Sereine Berlottier, Avec Kafka, cœur intranquille, Éditions NOUS, Collection disparate, 2023
ISBN : 978-2-370841-16-2
16 €

Prix Kowalski - Grand prix de poésie de la ville de Lyon 2024.

CRITIQUES

- Article de Guillaume Richez sur le site Les Imposteurs,, 7 août 2023

- Article d’Alain Nicolas dans l’Humanité, le 1er juin 2023

- Article d’Angèle Paoli, site Terre de Femmes, 28 avril 2023

- Dans le Flotoir de Florence Trocmé, le 13 avril 2023

- Article de Bertrand Leclair dans le Monde des Livres, 7 avril 2023. « Sortir du dédale en tenant la main de Kafka "

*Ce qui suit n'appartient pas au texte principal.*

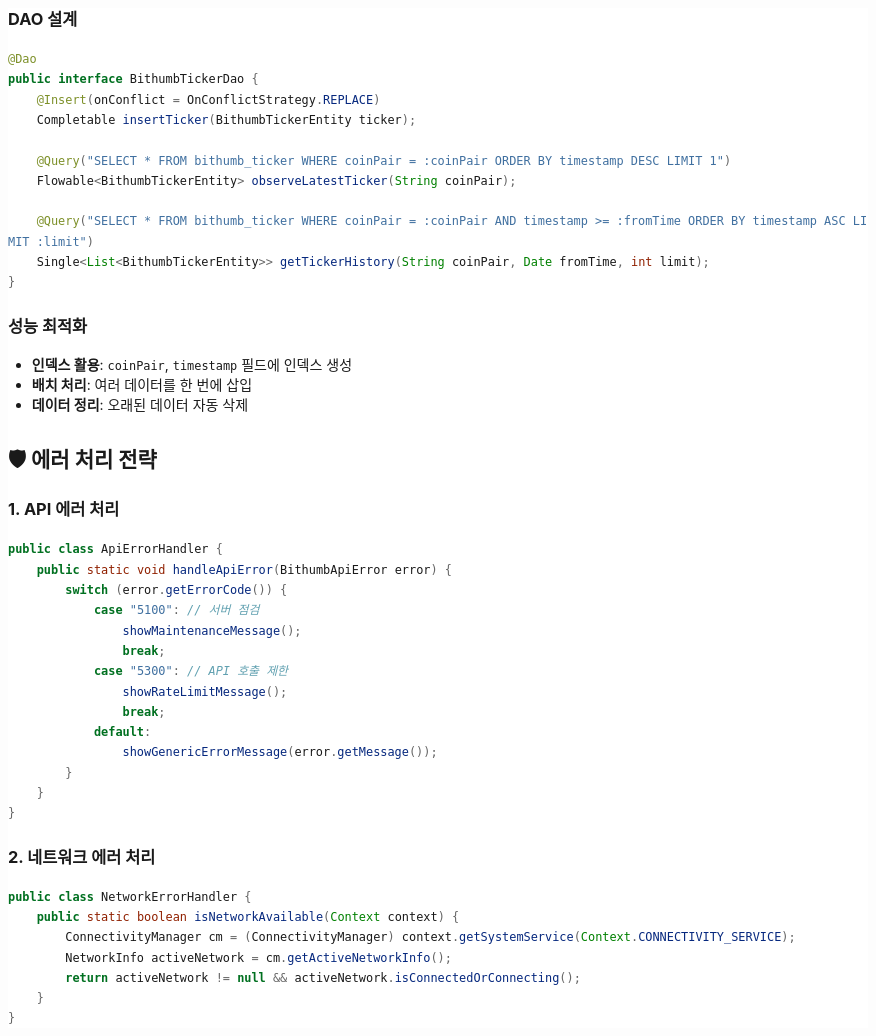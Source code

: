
 ```java
```

### DAO 설계
```java
@Dao
public interface BithumbTickerDao {
    @Insert(onConflict = OnConflictStrategy.REPLACE)
    Completable insertTicker(BithumbTickerEntity ticker);
    
    @Query("SELECT * FROM bithumb_ticker WHERE coinPair = :coinPair ORDER BY timestamp DESC LIMIT 1")
    Flowable<BithumbTickerEntity> observeLatestTicker(String coinPair);
    
    @Query("SELECT * FROM bithumb_ticker WHERE coinPair = :coinPair AND timestamp >= :fromTime ORDER BY timestamp ASC LIMIT :limit")
    Single<List<BithumbTickerEntity>> getTickerHistory(String coinPair, Date fromTime, int limit);
}
```

### 성능 최적화
- **인덱스 활용**: `coinPair`, `timestamp` 필드에 인덱스 생성
- **배치 처리**: 여러 데이터를 한 번에 삽입
- **데이터 정리**: 오래된 데이터 자동 삭제

## 🛡️ 에러 처리 전략

### 1. API 에러 처리
```java
public class ApiErrorHandler {
    public static void handleApiError(BithumbApiError error) {
        switch (error.getErrorCode()) {
            case "5100": // 서버 점검
                showMaintenanceMessage();
                break;
            case "5300": // API 호출 제한
                showRateLimitMessage();
                break;
            default:
                showGenericErrorMessage(error.getMessage());
        }
    }
}
```

### 2. 네트워크 에러 처리
```java
public class NetworkErrorHandler {
    public static boolean isNetworkAvailable(Context context) {
        ConnectivityManager cm = (ConnectivityManager) context.getSystemService(Context.CONNECTIVITY_SERVICE);
        NetworkInfo activeNetwork = cm.getActiveNetworkInfo();
        return activeNetwork != null && activeNetwork.isConnectedOrConnecting();
    }
}
```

- Article de Pascal Gibourg, sur Remue.net, le 5 avril 2023

- Article de Christian Rosset, sur Diacritik, chronique « à la frontière, 11 », le 5 avril 2023

- Article de Christine Plantec dans le Matricule des Anges, mars 2023, n°241. p.24

- Article d’Aude Pivin, sur Remue.net le 18 mars 2023

- Article de Jean-Didier Wagneur, Libération, 11 mars 2023(Cahier Livres)

- Article d’Anne Malaprade sur Sitaudis 17 février 2023



EXTRAIT

1
Tuez-moi, ou vous êtes un assassin.
On se penche, on tend l’oreille, on se demande si c’est une blague, un peu ratée, prononcée d’une voix approximative, hésitante, une voix qui n’a pas encore choisi sa texture, son intention.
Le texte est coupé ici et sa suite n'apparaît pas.